◆ Material for the task ◆
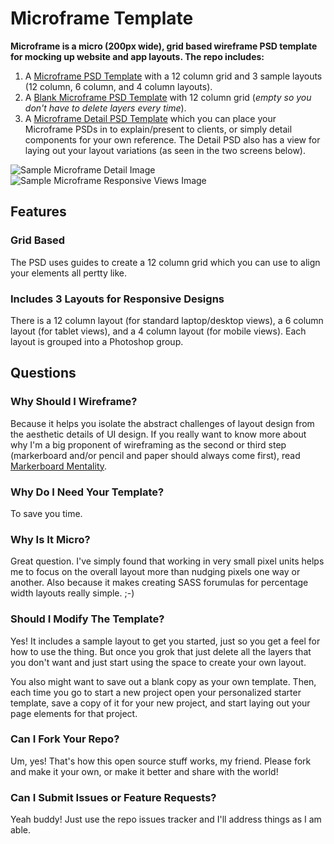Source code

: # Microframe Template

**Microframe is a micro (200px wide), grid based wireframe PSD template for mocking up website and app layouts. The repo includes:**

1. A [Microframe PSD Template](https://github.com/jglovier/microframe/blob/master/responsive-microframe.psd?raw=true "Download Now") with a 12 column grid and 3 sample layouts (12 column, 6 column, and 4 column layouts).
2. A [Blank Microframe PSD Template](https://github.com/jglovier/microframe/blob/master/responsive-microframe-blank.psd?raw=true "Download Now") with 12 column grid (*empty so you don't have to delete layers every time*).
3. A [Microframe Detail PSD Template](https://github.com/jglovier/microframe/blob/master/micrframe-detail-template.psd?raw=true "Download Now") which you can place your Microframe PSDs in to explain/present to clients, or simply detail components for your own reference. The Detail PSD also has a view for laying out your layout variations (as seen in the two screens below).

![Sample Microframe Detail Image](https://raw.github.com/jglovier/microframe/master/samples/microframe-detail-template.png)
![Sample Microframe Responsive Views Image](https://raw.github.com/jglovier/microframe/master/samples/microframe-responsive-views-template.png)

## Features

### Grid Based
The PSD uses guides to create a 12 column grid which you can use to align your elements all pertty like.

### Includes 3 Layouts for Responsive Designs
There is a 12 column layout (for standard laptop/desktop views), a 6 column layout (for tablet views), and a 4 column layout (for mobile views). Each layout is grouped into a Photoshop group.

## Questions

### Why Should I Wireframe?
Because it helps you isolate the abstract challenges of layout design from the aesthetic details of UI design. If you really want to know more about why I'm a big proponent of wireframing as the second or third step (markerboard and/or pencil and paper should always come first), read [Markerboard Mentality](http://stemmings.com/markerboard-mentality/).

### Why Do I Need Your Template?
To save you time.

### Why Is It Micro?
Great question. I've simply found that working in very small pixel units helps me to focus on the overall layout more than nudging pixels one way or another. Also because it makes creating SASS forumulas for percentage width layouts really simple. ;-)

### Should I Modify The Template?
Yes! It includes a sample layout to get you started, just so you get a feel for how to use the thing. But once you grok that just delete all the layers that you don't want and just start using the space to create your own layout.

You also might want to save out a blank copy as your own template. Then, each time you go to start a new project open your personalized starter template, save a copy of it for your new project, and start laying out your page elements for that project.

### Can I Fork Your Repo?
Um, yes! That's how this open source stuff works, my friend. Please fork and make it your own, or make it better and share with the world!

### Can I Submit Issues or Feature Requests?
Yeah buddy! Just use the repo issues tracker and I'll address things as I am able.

◆ Problem to work on ◆
Pull every line containing the word "save" out of the material and copy it.

◆ Finished exercise ◆
To save you time.
You also might want to save out a blank copy as your own template. Then, each time you go to start a new project open your personalized starter template, save a copy of it for your new project, and start laying out your page elements for that project.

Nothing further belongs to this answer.